New shoes mean allot to us. It’s not simple. Being a child child with Autism and with sensory challenges is not easy by any means. The shoes have to look exactly like the previous pair because the visual change (in look of shoes) is too much to visually process. The new shoes have to feel the same and of course they are not worn in. So they don’t!
I need the kid to wear his shoes to protect his feet from weather conditions. The kid needs to wear his shoes. Shoes we have bought have always been Velcro shoes instead of laces for ease. Some time in the fit of these last pair of shoes kiddo has decided that he will not undo the velcro, (which means putting strain on the design of the shoe and increase to its eventual demise) but slip them on and off such as in slip on shoes. If anyone even tried to undo the velcro of his shoes the result will be that the kid will get upset. And very loud!
Why will he get upset? Because (whoever it is will be changing the internal environment of his shoe). In other words: pressure of shoe on foot will be different. The brand spanking new shoes are lovely and leather and all of $80 which is expensive to us one our budget. They are brand new and do not have the give or flexibility of the old worn in ones. Stephen tried to slip the new pair on. It’s too hard.
The growing foot needs new size shoes at different times. I know there will be an element of discomfort for him in coming to terms with his new shoes. I brace myself for the eventual marriage of foot to new shoes… It will be a time of transition.
I think perhaps trying new shoes on, and wearing them 10 minutes every day for a period of a few months until we have realised the entropic nature occurring with the old shoes. We will have to “ride the new shoes “in”. Riding around the coral enough times to “break in” the new shoes making them submissive and lenient to us. Kick them around bit and soften them up.
It will be a struggle to accept the new conditions but will slowly and hopefully mellow into acceptance and comfortability. Is it the right fit. I mean is the sensory experience of the foot in the shoe: just the right pressure. And adjusting the shoe to the right tightness around his foot….. Wait!….. I think I need to meditate on that one a little….. its all so very zen.
Essentially its a marriage. It may not be perfect but hopefully it may be ok, he may grow eventually to love his shoes. We live in hope!

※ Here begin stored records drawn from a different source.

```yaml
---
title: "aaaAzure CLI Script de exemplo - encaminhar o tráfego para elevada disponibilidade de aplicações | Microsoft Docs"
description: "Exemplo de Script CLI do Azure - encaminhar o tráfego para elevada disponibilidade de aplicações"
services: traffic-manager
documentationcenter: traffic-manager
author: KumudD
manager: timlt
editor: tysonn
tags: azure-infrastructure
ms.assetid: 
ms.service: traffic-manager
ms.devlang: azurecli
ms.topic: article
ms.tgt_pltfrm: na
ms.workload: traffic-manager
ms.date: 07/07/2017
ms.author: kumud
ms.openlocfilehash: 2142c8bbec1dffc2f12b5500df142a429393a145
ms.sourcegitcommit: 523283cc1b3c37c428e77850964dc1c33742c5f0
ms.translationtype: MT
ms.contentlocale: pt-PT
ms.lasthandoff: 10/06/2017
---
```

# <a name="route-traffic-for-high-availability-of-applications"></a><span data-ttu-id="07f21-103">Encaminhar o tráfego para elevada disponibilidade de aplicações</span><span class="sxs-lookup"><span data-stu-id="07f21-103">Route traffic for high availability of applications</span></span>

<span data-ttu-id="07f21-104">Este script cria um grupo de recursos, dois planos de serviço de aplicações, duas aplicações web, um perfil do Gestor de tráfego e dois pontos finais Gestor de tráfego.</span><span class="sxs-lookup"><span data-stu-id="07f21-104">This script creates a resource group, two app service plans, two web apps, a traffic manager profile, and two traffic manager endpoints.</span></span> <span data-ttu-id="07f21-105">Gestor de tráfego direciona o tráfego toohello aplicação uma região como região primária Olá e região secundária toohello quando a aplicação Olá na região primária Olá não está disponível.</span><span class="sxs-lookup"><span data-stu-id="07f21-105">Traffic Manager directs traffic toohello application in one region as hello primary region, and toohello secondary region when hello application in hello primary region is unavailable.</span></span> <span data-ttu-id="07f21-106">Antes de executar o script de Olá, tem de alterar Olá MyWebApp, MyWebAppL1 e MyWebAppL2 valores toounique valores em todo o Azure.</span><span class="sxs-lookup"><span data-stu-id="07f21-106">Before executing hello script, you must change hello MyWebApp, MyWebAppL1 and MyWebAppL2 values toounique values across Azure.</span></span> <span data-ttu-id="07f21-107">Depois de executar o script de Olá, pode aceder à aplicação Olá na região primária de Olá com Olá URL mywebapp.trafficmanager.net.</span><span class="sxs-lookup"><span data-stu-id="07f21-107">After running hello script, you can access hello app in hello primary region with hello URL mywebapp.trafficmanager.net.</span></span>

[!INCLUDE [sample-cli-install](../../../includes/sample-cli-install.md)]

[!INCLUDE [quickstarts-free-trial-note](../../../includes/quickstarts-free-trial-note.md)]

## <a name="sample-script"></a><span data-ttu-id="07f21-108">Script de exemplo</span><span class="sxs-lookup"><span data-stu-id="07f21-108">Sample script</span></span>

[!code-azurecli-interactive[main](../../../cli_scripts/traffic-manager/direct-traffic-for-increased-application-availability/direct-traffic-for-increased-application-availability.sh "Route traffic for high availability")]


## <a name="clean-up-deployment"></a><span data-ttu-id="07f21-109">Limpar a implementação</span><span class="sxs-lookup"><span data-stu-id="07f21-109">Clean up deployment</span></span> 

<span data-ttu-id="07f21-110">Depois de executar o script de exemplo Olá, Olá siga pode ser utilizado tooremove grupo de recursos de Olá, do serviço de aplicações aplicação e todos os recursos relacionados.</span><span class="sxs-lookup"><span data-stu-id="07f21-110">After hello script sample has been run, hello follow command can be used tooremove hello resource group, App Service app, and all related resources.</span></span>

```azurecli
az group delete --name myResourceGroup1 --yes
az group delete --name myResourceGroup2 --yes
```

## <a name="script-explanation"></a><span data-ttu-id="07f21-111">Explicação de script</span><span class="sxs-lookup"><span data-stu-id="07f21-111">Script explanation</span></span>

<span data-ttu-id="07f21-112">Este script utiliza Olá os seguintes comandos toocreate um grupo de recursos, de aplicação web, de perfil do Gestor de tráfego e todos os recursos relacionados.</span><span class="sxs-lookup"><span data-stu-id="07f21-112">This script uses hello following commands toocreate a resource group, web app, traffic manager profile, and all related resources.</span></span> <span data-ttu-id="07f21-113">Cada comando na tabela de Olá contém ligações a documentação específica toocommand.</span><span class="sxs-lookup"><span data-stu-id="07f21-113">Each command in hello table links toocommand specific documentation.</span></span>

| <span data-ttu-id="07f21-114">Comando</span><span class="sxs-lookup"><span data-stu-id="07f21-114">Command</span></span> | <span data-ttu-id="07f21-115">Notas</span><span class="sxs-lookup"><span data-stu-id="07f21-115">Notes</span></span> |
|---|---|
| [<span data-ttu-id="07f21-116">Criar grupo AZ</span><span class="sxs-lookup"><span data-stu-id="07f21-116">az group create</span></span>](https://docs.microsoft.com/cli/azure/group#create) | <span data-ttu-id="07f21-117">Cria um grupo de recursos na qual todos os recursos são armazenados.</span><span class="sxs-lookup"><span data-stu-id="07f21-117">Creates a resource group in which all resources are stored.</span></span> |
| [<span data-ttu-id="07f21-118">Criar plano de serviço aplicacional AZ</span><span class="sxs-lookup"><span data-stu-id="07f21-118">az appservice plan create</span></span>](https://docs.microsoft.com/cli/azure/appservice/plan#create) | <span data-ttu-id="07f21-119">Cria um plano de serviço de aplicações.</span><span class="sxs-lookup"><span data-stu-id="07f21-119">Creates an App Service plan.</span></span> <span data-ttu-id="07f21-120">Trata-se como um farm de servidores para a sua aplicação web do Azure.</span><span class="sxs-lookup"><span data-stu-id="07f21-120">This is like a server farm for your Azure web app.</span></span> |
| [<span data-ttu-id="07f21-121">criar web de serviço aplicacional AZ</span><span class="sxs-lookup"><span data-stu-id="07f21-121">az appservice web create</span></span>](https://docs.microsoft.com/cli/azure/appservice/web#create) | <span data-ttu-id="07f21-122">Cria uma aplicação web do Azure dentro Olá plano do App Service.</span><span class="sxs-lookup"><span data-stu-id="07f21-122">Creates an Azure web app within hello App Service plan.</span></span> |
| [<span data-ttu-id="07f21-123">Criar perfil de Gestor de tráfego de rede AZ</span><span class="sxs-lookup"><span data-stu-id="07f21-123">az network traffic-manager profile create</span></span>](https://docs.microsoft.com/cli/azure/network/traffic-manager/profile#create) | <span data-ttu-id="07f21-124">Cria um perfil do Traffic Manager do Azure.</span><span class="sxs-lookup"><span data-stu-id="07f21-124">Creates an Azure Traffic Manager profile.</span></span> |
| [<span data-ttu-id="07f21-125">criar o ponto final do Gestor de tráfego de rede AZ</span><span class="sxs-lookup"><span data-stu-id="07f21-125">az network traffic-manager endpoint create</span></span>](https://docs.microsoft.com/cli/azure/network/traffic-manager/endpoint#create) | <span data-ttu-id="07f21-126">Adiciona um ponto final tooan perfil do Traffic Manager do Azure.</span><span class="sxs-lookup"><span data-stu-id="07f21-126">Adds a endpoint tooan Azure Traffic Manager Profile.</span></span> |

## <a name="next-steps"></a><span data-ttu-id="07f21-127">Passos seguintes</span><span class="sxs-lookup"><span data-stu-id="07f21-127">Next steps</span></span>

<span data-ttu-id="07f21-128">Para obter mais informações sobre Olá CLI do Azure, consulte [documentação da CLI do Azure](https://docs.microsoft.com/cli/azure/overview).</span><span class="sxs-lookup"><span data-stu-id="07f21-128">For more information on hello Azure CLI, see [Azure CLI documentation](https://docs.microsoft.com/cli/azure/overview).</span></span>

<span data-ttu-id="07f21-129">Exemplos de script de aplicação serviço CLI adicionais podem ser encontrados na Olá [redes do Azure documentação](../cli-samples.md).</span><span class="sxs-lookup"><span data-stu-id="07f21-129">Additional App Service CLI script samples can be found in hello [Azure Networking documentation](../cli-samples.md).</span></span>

What do “they” say about shoes? Some say “Just throw the old shoes away!”! He will have to get used to it. I know there will be loud protestations about that from the young person in question if we so that. I think he loves his old shoes that don’t fit anymore and now have holes in them. It is raining and the old shoe’s have holes in them. Result: wet socks.
Where’s my Nanna’s old sayings! She always had a witty retort to counter harsh words. I need those words to stoke me up now. To get my spirit heated up like the coals in a fire, to give me warmth in this freezing winter.